--- Provided entries Enclosed Below ---

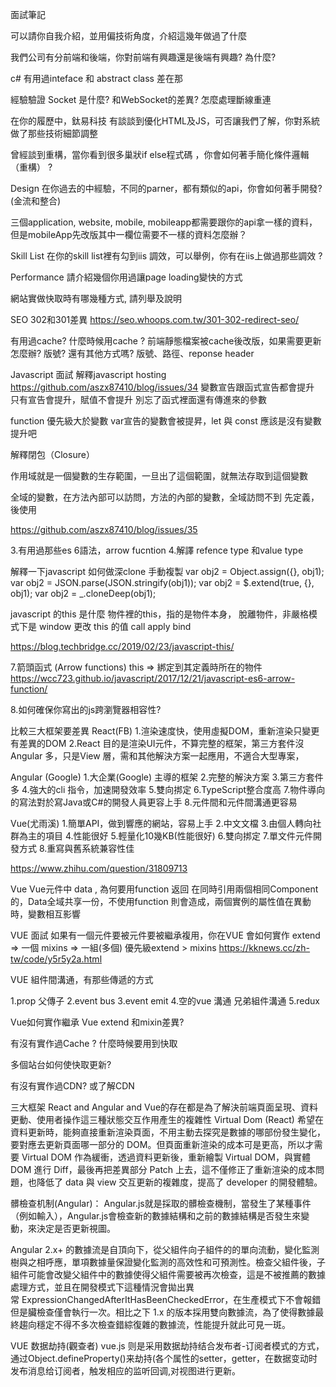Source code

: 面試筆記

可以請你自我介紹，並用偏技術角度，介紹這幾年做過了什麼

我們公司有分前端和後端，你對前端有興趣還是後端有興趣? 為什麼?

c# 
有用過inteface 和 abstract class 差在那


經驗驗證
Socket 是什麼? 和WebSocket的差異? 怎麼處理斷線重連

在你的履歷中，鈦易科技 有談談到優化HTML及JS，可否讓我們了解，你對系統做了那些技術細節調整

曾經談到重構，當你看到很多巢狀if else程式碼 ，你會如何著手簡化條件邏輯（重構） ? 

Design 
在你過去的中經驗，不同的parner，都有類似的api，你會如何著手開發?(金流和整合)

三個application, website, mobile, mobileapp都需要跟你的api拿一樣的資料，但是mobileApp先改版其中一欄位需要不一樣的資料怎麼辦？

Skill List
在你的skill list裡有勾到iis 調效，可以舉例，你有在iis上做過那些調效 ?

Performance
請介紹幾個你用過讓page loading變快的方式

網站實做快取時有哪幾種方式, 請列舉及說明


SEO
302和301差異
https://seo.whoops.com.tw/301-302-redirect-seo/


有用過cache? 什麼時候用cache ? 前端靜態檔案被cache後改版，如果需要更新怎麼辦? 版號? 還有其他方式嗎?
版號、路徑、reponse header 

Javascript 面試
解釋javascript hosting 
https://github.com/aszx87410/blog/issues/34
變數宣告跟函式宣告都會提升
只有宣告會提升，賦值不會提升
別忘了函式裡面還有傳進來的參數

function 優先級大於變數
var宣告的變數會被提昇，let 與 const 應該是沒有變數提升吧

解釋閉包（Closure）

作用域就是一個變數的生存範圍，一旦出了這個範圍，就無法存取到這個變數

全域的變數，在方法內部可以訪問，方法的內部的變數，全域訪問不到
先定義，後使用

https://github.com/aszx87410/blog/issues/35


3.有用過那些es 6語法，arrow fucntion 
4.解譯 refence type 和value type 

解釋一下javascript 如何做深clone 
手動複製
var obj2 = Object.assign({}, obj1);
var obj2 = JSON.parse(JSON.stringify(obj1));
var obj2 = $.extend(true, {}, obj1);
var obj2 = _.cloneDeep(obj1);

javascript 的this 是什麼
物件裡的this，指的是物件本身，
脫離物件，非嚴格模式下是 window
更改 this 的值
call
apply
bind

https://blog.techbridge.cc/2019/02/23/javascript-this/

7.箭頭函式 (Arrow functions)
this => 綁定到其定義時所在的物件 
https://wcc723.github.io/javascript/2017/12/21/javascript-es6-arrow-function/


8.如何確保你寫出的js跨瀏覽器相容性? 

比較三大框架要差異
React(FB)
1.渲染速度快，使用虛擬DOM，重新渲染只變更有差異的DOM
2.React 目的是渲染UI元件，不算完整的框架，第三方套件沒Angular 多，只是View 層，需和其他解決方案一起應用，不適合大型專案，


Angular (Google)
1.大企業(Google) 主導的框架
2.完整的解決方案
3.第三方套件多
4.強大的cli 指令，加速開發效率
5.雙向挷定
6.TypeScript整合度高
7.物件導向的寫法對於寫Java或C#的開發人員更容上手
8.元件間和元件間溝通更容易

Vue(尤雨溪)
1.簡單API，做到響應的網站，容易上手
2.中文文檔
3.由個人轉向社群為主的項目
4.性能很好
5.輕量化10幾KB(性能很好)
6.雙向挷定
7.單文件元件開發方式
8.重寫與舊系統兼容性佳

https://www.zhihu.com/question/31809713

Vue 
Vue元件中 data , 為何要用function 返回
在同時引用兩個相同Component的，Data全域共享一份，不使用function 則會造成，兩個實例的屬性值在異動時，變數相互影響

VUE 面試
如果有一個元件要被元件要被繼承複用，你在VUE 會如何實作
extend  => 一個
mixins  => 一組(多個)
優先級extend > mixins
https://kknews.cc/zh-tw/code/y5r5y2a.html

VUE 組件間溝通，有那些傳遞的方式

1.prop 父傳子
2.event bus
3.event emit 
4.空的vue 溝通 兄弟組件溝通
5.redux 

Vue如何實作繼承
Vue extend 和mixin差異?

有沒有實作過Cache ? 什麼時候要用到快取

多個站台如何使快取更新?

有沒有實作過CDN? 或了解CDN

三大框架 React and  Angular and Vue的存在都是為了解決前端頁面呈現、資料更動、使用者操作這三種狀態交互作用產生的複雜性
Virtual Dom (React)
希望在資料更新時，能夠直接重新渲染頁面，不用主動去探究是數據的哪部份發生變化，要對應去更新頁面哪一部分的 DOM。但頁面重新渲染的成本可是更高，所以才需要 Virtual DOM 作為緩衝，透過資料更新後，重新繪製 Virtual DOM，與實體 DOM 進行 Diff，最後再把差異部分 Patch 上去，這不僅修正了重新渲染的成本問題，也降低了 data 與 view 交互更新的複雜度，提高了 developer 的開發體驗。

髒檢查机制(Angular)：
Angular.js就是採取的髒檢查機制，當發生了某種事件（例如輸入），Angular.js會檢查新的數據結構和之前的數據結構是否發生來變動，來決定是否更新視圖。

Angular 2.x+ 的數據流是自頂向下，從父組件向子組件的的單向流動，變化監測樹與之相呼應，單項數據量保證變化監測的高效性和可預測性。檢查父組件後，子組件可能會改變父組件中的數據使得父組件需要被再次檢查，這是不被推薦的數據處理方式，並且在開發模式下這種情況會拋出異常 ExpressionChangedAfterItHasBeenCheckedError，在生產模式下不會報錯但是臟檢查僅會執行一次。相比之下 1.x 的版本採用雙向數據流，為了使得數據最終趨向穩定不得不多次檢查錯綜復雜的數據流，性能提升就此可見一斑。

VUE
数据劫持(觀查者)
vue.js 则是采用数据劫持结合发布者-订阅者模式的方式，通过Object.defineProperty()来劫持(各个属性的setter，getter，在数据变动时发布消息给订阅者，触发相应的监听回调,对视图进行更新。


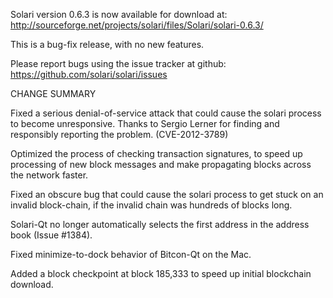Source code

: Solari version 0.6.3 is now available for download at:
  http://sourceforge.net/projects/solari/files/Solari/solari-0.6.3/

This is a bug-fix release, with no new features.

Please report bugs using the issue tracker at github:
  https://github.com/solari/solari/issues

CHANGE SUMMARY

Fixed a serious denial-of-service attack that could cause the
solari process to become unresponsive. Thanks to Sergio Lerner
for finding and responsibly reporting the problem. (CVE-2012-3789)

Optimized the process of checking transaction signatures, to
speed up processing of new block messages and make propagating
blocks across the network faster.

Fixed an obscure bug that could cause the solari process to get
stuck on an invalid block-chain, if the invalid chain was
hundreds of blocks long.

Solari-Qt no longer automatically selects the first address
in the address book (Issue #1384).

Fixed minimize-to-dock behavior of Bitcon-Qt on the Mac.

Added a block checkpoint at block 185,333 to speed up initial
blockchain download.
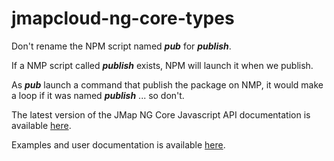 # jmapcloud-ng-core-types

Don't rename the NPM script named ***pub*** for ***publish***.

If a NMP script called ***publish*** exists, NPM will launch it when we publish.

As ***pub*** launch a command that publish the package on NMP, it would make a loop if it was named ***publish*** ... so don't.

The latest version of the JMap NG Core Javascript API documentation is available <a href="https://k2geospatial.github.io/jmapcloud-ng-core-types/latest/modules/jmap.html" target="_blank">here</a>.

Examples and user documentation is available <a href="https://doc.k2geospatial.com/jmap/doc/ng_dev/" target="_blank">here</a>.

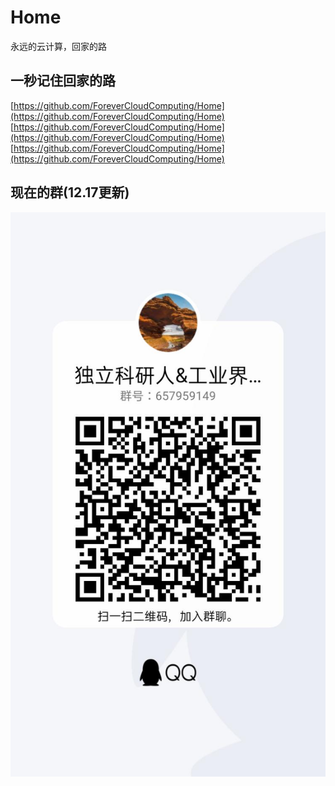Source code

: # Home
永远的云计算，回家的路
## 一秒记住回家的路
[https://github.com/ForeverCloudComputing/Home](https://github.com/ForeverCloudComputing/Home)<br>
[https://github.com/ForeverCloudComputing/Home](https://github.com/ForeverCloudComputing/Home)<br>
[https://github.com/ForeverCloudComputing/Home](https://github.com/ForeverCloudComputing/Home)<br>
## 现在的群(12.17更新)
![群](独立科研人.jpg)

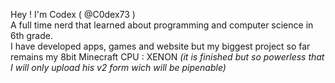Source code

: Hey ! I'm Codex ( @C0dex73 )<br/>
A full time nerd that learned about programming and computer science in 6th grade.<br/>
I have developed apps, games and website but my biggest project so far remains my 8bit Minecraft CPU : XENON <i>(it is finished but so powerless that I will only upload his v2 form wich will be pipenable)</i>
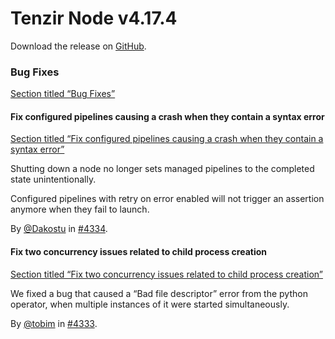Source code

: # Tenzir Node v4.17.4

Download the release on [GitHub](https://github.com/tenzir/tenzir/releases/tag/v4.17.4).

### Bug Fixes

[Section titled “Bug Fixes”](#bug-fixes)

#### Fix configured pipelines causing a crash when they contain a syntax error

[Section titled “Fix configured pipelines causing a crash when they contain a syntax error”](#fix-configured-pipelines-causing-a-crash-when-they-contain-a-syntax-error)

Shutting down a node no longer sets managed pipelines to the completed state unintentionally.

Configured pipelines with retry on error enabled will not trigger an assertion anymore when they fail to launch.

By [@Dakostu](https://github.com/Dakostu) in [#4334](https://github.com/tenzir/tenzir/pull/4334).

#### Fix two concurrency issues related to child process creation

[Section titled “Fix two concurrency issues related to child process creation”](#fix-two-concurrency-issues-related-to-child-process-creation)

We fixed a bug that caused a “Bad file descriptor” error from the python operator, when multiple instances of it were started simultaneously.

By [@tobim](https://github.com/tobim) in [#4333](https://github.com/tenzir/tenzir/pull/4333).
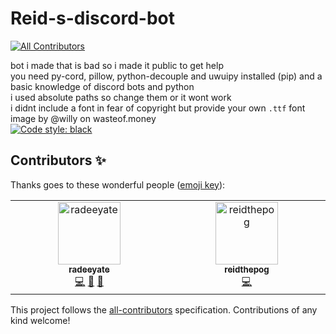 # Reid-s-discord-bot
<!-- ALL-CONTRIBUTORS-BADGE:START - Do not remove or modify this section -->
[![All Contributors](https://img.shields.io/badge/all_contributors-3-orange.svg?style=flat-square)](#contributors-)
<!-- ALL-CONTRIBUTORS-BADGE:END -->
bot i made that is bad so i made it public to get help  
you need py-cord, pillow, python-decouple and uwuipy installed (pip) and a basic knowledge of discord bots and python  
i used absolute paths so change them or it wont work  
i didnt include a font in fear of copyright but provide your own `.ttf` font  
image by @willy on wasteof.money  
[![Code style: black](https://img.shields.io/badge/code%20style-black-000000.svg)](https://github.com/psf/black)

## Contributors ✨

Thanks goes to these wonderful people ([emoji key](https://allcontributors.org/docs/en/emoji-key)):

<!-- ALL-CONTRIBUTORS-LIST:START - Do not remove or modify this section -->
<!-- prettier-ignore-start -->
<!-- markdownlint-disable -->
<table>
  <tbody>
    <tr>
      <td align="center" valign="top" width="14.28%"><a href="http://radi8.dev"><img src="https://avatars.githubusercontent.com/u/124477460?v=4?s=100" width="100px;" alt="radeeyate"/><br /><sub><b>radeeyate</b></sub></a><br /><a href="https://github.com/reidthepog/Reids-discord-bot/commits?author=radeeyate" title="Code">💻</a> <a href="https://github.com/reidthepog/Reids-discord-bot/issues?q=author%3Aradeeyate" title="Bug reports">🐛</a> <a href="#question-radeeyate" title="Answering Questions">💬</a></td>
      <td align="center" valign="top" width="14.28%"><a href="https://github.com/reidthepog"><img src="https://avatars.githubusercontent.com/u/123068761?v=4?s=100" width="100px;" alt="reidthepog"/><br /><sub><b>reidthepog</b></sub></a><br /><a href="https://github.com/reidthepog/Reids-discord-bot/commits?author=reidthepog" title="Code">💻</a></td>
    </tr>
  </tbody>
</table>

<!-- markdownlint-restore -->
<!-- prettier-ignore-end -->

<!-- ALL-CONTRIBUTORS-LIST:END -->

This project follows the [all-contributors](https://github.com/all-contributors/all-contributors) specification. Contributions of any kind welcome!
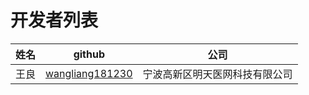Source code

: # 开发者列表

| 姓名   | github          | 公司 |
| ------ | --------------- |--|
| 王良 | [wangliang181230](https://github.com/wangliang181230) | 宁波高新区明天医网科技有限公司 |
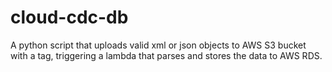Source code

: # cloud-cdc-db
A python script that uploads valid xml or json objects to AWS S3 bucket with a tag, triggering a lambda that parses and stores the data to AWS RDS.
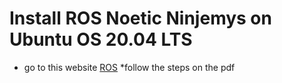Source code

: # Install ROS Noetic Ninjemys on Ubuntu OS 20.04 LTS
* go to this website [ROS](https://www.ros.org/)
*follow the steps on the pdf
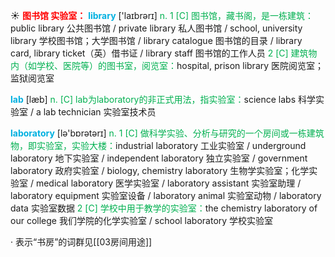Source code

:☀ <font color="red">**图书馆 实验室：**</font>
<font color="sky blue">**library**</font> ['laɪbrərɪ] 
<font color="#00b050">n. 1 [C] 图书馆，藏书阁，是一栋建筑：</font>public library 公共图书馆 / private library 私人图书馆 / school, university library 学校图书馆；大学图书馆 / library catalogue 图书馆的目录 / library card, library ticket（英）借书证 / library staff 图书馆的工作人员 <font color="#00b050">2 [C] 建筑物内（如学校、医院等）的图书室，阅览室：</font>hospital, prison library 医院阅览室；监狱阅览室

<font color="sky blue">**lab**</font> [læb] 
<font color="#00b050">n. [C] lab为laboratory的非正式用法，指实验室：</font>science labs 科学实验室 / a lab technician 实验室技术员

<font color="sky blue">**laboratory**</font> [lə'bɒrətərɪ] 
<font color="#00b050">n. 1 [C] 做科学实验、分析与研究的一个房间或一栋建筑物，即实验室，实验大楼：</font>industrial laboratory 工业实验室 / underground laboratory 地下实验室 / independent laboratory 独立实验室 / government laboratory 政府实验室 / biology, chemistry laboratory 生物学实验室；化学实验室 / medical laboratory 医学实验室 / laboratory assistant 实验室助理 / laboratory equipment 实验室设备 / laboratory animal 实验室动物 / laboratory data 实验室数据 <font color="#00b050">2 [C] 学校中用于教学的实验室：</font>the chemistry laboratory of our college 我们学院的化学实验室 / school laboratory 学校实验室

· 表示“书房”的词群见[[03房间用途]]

--- End of Enclosed Provided entries ---

**Task instructions**
When you reach the line containing "三大框架 React and" in the entries above, begin restating word for word, and stop once the line containing "Fixed an obscure" has been given. Omit the pictures.

**Answer to the problem**
三大框架 React and  Angular and Vue的存在都是為了解決前端頁面呈現、資料更動、使用者操作這三種狀態交互作用產生的複雜性
Virtual Dom (React)
希望在資料更新時，能夠直接重新渲染頁面，不用主動去探究是數據的哪部份發生變化，要對應去更新頁面哪一部分的 DOM。但頁面重新渲染的成本可是更高，所以才需要 Virtual DOM 作為緩衝，透過資料更新後，重新繪製 Virtual DOM，與實體 DOM 進行 Diff，最後再把差異部分 Patch 上去，這不僅修正了重新渲染的成本問題，也降低了 data 與 view 交互更新的複雜度，提高了 developer 的開發體驗。

髒檢查机制(Angular)：
Angular.js就是採取的髒檢查機制，當發生了某種事件（例如輸入），Angular.js會檢查新的數據結構和之前的數據結構是否發生來變動，來決定是否更新視圖。

Angular 2.x+ 的數據流是自頂向下，從父組件向子組件的的單向流動，變化監測樹與之相呼應，單項數據量保證變化監測的高效性和可預測性。檢查父組件後，子組件可能會改變父組件中的數據使得父組件需要被再次檢查，這是不被推薦的數據處理方式，並且在開發模式下這種情況會拋出異常 ExpressionChangedAfterItHasBeenCheckedError，在生產模式下不會報錯但是臟檢查僅會執行一次。相比之下 1.x 的版本採用雙向數據流，為了使得數據最終趨向穩定不得不多次檢查錯綜復雜的數據流，性能提升就此可見一斑。

VUE
数据劫持(觀查者)
vue.js 则是采用数据劫持结合发布者-订阅者模式的方式，通过Object.defineProperty()来劫持(各个属性的setter，getter，在数据变动时发布消息给订阅者，触发相应的监听回调,对视图进行更新。


Source code

: Solari version 0.6.3 is now available for download at:
  http://sourceforge.net/projects/solari/files/Solari/solari-0.6.3/

This is a bug-fix release, with no new features.

Please report bugs using the issue tracker at github:
  https://github.com/solari/solari/issues

CHANGE SUMMARY

Fixed a serious denial-of-service attack that could cause the
solari process to become unresponsive. Thanks to Sergio Lerner
for finding and responsibly reporting the problem. (CVE-2012-3789)

Optimized the process of checking transaction signatures, to
speed up processing of new block messages and make propagating
blocks across the network faster.

Fixed an obscure bug that could cause the solari process to get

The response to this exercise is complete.